I have URL
data in a column in my dataframe that I need to parse out parameters from the query string and create new columns for.
Sometimes the parameters will exist, sometimes they won't, and they aren't in a specific guaranteed order so I need to be able to find them by name. I am writing this in Qcala but can't get the syntax correct and would love some help.
My code:
val df = Seq(
(1, "https://www.mywebsite.com/dummyurl/single?originlatitude=35.0133612060147&originlongitude=-116.156211232302&origincountrycode=us&originstateprovincecode=ca&origincity=boston&originradiusmiles=250&datestart=2021-12-23t00:00:00"),
(2, "https://www.mywebsite.com/dummyurl/single?originlatitude=19.9141319141121&originlongitude=-56.1241881401291&origincountrycode=us&originstateprovincecode=pa&origincity=york&originradiusmiles=100&destinationlatitude=40.7811012268066&destinationlon")
).toDF("key", "URL")
val result = df
// .withColumn("param_name", $"URL")
.withColumn("parsed_url", explode(split(expr("parse_url(URL, 'QUERY')"), "&")))

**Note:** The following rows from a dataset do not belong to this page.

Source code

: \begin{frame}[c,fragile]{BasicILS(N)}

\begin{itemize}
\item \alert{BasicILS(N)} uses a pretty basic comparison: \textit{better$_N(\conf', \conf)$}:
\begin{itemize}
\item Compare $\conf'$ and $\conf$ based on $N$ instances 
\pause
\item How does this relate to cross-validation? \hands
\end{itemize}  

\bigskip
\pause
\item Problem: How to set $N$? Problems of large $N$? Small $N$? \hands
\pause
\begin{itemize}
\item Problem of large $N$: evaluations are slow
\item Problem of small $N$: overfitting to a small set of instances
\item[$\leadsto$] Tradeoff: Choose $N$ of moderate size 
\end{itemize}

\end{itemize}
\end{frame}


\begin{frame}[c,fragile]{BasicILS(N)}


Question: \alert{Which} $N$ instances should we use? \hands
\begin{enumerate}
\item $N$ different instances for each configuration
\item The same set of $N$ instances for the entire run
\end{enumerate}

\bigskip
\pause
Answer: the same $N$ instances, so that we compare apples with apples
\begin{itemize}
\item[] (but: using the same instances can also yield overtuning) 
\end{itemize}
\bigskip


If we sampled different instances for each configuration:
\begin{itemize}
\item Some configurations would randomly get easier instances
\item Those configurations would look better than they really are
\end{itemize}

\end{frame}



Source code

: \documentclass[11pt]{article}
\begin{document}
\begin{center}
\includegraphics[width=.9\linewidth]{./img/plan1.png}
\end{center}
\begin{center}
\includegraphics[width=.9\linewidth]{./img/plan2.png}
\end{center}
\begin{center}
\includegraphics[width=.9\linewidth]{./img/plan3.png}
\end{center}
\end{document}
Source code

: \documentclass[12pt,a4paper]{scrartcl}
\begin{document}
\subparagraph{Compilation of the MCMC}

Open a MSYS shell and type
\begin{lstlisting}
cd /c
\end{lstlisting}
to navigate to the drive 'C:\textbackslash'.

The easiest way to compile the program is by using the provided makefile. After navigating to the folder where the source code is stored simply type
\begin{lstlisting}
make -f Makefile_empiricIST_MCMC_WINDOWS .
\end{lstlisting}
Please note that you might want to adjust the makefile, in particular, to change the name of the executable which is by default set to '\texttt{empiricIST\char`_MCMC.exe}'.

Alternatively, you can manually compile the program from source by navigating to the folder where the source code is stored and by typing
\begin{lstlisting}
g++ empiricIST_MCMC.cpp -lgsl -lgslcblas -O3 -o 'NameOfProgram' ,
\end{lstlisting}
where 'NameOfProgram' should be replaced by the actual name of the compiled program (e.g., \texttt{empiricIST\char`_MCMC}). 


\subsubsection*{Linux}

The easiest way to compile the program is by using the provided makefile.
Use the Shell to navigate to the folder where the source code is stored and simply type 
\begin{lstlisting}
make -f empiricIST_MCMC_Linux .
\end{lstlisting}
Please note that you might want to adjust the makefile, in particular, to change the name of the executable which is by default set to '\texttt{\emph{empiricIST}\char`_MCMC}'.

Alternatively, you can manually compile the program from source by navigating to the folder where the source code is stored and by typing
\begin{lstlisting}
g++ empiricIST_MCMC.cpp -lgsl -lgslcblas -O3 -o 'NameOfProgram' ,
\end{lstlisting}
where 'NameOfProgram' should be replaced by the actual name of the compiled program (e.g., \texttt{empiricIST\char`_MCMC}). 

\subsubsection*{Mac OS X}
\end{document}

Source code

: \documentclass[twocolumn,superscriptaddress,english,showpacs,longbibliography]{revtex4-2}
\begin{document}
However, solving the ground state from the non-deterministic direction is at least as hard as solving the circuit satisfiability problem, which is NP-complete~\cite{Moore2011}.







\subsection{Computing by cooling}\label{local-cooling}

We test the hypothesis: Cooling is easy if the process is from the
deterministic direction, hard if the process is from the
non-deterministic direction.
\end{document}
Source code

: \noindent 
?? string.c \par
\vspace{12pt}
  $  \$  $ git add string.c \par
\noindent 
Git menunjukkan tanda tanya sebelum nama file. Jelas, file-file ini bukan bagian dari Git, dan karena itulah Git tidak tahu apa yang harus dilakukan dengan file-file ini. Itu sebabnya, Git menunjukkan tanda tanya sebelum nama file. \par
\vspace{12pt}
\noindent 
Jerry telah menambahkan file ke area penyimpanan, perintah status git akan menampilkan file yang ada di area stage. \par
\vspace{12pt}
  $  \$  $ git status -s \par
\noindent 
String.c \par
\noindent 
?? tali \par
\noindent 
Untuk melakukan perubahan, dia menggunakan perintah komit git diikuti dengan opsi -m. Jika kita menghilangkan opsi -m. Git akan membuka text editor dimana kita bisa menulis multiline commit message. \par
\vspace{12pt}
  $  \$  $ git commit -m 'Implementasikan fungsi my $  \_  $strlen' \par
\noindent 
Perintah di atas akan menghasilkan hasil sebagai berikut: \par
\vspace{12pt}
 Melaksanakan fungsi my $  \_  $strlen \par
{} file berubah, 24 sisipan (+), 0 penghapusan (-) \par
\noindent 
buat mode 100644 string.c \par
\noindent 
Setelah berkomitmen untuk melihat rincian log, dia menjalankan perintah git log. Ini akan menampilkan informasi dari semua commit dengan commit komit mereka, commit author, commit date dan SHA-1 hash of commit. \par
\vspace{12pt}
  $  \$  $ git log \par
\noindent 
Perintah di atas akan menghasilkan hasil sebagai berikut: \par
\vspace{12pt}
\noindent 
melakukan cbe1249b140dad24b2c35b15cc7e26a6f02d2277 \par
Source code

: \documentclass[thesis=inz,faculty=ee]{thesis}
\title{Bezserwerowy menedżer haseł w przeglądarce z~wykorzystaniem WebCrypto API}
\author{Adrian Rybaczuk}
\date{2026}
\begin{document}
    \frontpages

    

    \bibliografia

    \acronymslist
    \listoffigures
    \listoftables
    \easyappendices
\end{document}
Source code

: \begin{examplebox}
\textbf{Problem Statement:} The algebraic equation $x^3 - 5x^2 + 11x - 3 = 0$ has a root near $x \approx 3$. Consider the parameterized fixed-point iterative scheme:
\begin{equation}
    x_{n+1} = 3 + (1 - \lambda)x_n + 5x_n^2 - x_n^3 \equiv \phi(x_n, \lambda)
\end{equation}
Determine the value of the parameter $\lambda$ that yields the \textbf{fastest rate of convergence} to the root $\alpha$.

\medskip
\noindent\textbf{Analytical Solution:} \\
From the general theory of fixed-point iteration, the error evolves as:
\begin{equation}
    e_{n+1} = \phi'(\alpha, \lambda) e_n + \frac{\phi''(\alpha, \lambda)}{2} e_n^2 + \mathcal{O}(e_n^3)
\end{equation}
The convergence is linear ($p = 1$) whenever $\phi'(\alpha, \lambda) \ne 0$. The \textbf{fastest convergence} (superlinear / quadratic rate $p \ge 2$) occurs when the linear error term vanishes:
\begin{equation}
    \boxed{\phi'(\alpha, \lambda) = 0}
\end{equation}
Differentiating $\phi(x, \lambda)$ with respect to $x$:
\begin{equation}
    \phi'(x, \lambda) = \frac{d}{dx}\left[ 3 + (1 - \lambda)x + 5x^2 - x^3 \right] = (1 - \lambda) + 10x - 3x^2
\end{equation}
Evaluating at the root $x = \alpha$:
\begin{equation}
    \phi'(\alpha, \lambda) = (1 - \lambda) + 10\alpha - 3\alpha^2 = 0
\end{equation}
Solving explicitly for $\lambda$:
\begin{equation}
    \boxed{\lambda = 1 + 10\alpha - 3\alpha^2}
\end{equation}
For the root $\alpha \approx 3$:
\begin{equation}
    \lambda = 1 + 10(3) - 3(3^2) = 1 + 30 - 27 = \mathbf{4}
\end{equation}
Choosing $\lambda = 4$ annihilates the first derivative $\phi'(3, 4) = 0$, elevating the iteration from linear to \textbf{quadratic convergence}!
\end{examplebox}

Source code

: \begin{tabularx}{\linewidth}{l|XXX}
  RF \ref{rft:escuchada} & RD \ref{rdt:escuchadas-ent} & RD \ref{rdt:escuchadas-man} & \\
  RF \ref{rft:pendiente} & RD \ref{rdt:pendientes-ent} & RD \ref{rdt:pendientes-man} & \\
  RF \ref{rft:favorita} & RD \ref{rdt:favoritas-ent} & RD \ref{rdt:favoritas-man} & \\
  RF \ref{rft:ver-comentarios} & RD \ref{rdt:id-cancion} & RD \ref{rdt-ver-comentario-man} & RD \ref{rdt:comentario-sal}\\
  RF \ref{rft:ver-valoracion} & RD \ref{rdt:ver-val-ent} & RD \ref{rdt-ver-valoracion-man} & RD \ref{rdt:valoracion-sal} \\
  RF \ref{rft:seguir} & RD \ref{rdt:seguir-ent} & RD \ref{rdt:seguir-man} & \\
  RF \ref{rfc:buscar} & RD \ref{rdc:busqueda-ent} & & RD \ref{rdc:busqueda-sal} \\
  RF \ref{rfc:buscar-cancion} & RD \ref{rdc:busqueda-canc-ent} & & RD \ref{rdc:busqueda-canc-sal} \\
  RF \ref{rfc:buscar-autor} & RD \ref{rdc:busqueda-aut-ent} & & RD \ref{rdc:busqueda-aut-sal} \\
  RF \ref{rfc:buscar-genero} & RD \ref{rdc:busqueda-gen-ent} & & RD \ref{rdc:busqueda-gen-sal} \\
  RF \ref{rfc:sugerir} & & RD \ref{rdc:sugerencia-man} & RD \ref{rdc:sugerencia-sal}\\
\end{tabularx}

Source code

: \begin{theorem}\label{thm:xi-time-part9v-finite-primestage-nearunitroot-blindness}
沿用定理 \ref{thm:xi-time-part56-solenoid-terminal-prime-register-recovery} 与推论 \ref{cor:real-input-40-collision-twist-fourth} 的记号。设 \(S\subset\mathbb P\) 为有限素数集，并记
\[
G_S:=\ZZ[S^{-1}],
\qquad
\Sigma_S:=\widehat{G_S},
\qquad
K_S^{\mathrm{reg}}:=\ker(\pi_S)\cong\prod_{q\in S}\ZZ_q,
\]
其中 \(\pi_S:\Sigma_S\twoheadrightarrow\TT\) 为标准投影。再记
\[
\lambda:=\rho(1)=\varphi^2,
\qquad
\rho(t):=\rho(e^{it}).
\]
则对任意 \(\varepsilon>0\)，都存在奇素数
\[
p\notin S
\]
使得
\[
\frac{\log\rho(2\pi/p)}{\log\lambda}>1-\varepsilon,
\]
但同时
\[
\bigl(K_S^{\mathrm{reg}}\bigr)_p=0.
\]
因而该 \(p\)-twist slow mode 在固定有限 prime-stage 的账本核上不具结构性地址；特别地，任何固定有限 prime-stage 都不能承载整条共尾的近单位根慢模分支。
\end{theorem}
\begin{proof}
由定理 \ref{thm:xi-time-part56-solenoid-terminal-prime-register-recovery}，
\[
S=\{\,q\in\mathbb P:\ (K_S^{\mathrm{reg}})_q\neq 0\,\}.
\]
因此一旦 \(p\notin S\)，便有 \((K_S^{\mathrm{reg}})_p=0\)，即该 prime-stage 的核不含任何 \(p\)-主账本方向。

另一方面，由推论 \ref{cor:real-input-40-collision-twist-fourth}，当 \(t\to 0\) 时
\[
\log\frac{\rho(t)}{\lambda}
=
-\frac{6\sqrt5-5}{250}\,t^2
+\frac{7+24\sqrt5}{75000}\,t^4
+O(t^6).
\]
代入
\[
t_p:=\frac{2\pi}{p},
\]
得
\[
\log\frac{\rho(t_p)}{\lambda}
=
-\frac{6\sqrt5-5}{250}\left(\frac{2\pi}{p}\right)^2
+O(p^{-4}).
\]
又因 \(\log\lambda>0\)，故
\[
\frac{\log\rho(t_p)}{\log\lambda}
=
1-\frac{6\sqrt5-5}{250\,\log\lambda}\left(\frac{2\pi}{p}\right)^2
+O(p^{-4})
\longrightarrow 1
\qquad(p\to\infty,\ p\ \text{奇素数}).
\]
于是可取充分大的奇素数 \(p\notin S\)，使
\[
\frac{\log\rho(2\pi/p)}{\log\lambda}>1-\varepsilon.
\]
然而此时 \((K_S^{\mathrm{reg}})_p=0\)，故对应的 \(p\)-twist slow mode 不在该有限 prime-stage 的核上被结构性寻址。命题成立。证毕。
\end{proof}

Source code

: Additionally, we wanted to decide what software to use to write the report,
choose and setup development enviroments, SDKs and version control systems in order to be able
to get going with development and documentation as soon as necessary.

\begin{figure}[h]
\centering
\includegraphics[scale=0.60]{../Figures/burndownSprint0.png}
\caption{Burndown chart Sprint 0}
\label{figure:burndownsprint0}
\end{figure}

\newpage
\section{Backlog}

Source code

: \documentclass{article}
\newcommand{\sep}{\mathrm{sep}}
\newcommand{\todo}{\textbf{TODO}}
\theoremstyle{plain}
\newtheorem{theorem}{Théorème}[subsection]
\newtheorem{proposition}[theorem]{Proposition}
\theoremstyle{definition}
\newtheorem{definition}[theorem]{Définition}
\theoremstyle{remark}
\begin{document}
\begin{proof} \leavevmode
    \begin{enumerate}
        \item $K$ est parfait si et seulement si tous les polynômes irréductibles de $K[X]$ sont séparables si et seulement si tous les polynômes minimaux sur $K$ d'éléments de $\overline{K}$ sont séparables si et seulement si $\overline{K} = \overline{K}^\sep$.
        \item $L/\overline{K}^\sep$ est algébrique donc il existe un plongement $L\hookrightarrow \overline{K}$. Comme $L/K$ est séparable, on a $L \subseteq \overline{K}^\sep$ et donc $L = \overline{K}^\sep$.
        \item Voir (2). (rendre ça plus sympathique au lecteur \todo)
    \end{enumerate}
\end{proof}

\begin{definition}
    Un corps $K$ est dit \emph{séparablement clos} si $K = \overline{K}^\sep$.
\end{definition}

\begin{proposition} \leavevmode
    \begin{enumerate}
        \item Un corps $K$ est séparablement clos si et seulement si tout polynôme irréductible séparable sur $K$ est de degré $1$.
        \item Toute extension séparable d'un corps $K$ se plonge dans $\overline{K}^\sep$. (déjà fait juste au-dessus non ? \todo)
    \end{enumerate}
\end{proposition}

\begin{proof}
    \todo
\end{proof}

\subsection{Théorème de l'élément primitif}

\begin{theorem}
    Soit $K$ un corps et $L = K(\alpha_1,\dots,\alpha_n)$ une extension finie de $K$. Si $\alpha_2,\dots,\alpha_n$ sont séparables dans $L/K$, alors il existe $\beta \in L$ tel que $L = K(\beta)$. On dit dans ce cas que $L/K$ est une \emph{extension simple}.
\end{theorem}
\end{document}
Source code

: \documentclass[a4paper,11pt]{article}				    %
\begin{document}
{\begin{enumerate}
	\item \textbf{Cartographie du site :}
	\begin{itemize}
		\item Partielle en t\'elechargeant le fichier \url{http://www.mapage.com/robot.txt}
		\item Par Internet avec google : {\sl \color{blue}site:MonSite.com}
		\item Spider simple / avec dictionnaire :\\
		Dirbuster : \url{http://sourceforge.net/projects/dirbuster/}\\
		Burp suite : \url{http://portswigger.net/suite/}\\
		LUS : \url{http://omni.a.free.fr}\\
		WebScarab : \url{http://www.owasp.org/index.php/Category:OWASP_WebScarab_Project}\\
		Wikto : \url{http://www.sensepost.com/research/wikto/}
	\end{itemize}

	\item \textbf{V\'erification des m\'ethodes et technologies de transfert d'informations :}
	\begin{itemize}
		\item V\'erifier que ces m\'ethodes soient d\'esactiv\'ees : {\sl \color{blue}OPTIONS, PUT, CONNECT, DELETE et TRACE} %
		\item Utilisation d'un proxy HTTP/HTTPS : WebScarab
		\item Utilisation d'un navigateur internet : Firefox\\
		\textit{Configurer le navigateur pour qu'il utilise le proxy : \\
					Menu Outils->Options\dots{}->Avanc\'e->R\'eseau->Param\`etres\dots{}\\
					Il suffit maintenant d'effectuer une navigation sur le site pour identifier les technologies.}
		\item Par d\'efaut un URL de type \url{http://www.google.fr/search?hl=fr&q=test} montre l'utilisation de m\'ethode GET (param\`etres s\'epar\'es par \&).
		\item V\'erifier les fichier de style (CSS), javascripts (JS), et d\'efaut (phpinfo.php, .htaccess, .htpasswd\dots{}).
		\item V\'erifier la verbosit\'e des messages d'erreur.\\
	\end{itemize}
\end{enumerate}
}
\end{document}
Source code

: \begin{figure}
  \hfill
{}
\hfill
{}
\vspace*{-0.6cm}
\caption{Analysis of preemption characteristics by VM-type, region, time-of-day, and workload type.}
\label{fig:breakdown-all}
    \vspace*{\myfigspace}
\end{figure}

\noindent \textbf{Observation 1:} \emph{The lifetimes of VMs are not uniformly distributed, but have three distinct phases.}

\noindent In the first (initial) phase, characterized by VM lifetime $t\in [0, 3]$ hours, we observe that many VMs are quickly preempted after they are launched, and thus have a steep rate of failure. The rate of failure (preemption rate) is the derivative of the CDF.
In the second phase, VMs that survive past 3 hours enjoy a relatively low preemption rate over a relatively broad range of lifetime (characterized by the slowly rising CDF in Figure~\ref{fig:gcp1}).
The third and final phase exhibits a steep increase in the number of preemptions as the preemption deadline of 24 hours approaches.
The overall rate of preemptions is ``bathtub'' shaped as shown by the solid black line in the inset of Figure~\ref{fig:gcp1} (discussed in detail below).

.withColumn("parsed_url2", split($"parsed_url", "="))
// .withColumn("exampletest",$"URL".map(kv: String => (kv.split("=")(0), kv.split("=")(1))) )
.withColumn("Search_OriginLongitude", split($"URL","\\?"))
.withColumn("Search_OriginLongitude2", split($"Search_OriginLongitude"(1),"&"))
// .map(kv: Any => (kv.split("=")(0), kv.split("=")(1)))
// .toMap
// .get("originlongitude"))
display(result)
Desired Result:
--- -------------------- -------------------- --------------------
|KEY| URL| originlatitude | originlongitude |
--- -------------------- -------------------- --------------------
| 1|https://www.myweb...| 35.0133612060147 | -116.156211232302 |
| 2|https://www.myweb...| 19.9141319141121 | -56.1241881401291 |
--- -------------------- -------------------- --------------------
CodePudding user response:
parse_url
function can actually take a third parameter key
for the query parameter name you want to extract, like this:
val result = df
.withColumn("Search_OriginLongitude", expr("parse_url(URL, 'QUERY', 'originlatitude')"))
.withColumn("Search_OriginLongitude2", expr("parse_url(URL, 'QUERY', 'originlongitude')"))
result.show
// --- -------------------- ---------------------- -----------------------
//|key| URL|Search_OriginLongitude|Search_OriginLongitude2|
// --- -------------------- ---------------------- -----------------------
//| 1|https://www.myweb...| 35.0133612060147| -116.156211232302|
//| 2|https://www.myweb...| 19.9141319141121| -56.1241881401291|
// --- -------------------- ---------------------- -----------------------
Or you can use str_to_map
function to create a map of parameter->value
like this:
val result = df
.withColumn("URL", expr("str_to_map(split(URL,'[?]')[1],'&','=')"))
.withColumn("Search_OriginLongitude", col("URL").getItem("originlatitude"))
.withColumn("Search_OriginLongitude2", col("URL").getItem("originlongitude"))